The Widow Sheedy of Clonclough, Killoscully
Preface by Jenny Fawcett
In 1844 a 'Widow Sheedy' was displaced from her home at Clonclough by an agent of
her landlord (Lord Bloomfield).Mrs Sheedy had (according to the newspaper report)
'long lived' in the house there and at the time of her ejectment she had three sons,
a married daughter and a grandchild living with her.
She owed Bloomfield no money (according to the news reports) and had always been
honest in her dealing with Bloomfield.
(I would like to thank Sheryl Zenzerovich for her kindness in supplying
me with the following news article)
Nenagh Guardian. April 1st 1844. Co Tipperary Ireland.
" Facts for Lord Denton
The Nenagh Vindicator, after giving vent to a little perhaps justifiable
anger, at any doubt being suggested as to the accuracy of statements
affecting the conduct of landlords or their agents, by journals advocating
Repeal or Ultra-Radical principles, proceeds to narrate "for the information
of Lord Devon", a few particulars of recent occurrences connected with
the land-letting system in Tipperary:-
The work of extermination (says the Vindicator) proceeds
with lightning swiftness on the one hand,and the retaliatory
process is rife on the other. The last fact with which we
have been made acquainted is one that occurred on Monday, when
the Under-Sheriff went to the lands of Clonclough, in the
parish of Killoskully, the property of Lord Bloomfield; and
ejected a poor widow of the name of Sheedy, who, with three
sons, a married daughter and a grandchild lived in the house.
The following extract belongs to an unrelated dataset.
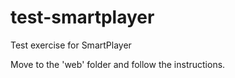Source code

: # test-smartplayer
Test exercise for SmartPlayer

Move to the 'web' folder and follow the instructions.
What renders this case one of great hardship is the circumstance
that the widow did no, we are informed, owe one farthing rent,
and had been at all times most honest in her dealings with the
landlord. She had been in Nenagh when the Under-Sheriff was
at her place: and her grief was expressed in loud wailings when
she saw, on her return, the house in which she had long lived
closed against her. She broke the lock, when an under-steward
of Lord Bloomfield, to prevent the possibility of her and her
family again living on the land, pulled down and levelled the
house with the ground.
A Widow Ryan, whose son is in the lunatic asylum, was also
ejected, but her house was spared. We are told that there are
two or three farms to be let at this moment on Lord Bloomfield's
property but that no one will bid for them because the former
tenants had been put out.
Family Researchers:
Notes
* = sighted original record.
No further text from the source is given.